I’ve checked DataStax driver code for CQL 3, and it looks like the column
names for particular table are fully loaded into memory, it this true?

Cassandra should support wide rows, meaning tables with millions of
columns. Knowing that, I would expect kind of iterator for column names. Am
I missing something here?


Regards,
Maciej Miklas

Re: CQL 3 and wide rows

Posted by Maciej Miklas <ma...@gmail.com>.

Hallo Jack,

You have given a perfect example for wide row.  Each reading from sensor creates new column within a row. It was also possible with Hector/CLI to have millions of columns within a single row.
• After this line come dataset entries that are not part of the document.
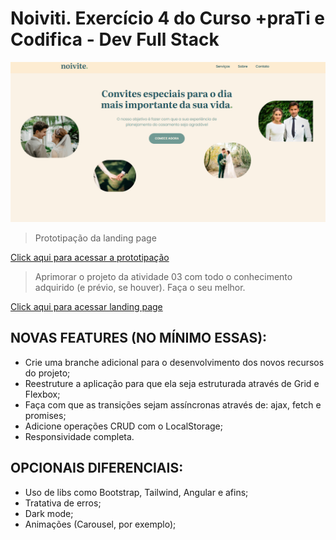 # Noiviti. Exercício 4 do Curso +praTi e Codifica - Dev Full Stack

![preview](./img/presentation.png)

> Prototipação da landing page

[Click aqui para acessar a prototipação](https://www.figma.com/design/RkhK6jYITEwuxYaVUfO0ju/Landing-page-%2BpraTi?node-id=0-1&t=bHPRoMhBWKh9w9vd-1)

> Aprimorar o projeto da atividade 03 com todo o conhecimento adquirido (e prévio, se houver). Faça o seu melhor.

[Click aqui para acessar landing page](https://samilisbrito.github.io/Noivite/)

## NOVAS FEATURES (NO MÍNIMO ESSAS):

- Crie uma branche adicional para o desenvolvimento dos novos recursos do projeto;
- Reestruture a aplicação para que ela seja estruturada através de Grid e Flexbox;
- Faça com que as transições sejam assíncronas através de: ajax, fetch e promises;
- Adicione operações CRUD com o LocalStorage;
- Responsividade completa.

## OPCIONAIS DIFERENCIAIS:
- Uso de libs como Bootstrap, Tailwind, Angular e afins;
- Tratativa de erros;
- Dark mode;
- Animações (Carousel, por exemplo);
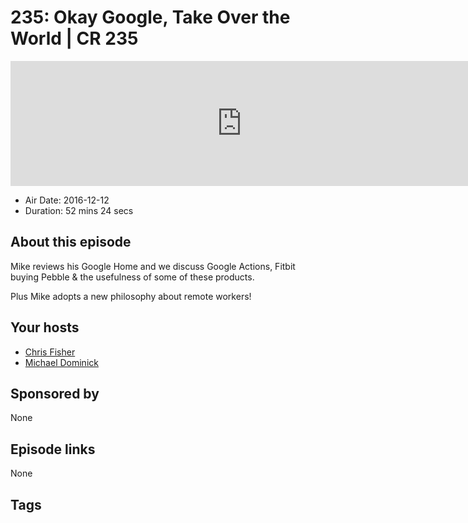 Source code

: # 235: Okay Google, Take Over the World | CR 235

<iframe src="https://player.fireside.fm/v2/MLf2ZzhC+H_tcQyED?theme=dark" width="740" height="200" frameborder="0" scrolling="no"></iframe>

* Air Date: 2016-12-12
* Duration: 52 mins 24 secs

## About this episode

Mike reviews his Google Home and we discuss Google Actions, Fitbit buying Pebble & the usefulness of some of these products.

Plus Mike adopts a new philosophy about remote workers!

## Your hosts
* [Chris Fisher](https://coder.show/hosts/chrislas)
* [Michael Dominick](https://coder.show/hosts/michael)

## Sponsored by

None



## Episode links

None



## Tags

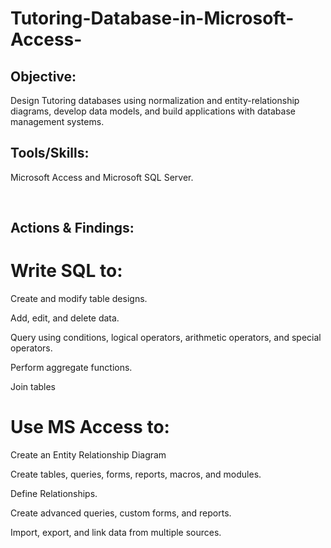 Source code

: # Tutoring-Database-in-Microsoft-Access-

## Objective:
Design Tutoring databases using normalization and entity-relationship diagrams, develop data models, and build applications with database management systems.


## Tools/Skills: 
Microsoft Access and Microsoft SQL Server.

​

## Actions & Findings:

# Write SQL to:

​Create and modify table designs.

Add, edit, and delete data.

Query using conditions, logical operators, arithmetic operators, and special operators.

Perform aggregate functions.

Join tables


# Use MS Access to:

​Create an Entity Relationship Diagram

Create tables, queries, forms, reports, macros, and modules.

Define Relationships.

Create advanced queries, custom forms, and reports.

Import, export, and link data from multiple sources.
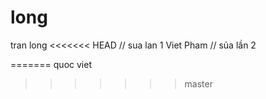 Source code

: # long
tran long 
<<<<<<< HEAD
// sua lan 1
Viet Pham
// sủa lần 2

=======
quoc viet
>>>>>>> master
According to this page http://wiki.apache.org/cassandra/CassandraLimitations single row can have 2 billions columns.

How does this relate to CQL 3 and tables? 

I still do not understand it because:
- it looks like driver loads all column names into memory - it looks to me that the 2 billions limitation from CLI is not valid anymore
- Map and Set values do not support iterator 


Regards,
Maciej


On 19 May 2014, at 17:31, Jack Krupansky <ja...@basetechnology.com> wrote:

> You might want to review this blog post on supporting dynamic columns in CQL3, which points out that “the way to model dynamic cells in CQL is with a compound primary key.”
>  
> See:
> http://www.datastax.com/dev/blog/does-cql-support-dynamic-columns-wide-rows
>  
> -- Jack Krupansky
>  
> From: Maciej Miklas
> Sent: Monday, May 19, 2014 11:20 AM
> To: user@cassandra.apache.org
> Subject: CQL 3 and wide rows
>  
> Hi *,
>  
> I’ve checked DataStax driver code for CQL 3, and it looks like the column names for particular table are fully loaded into memory, it this true?
>  
> Cassandra should support wide rows, meaning tables with millions of columns. Knowing that, I would expect kind of iterator for column names. Am I missing something here?
>  
>  
> Regards,
> Maciej Miklas

Re: CQL 3 and wide rows

Posted by Jack Krupansky <ja...@basetechnology.com>.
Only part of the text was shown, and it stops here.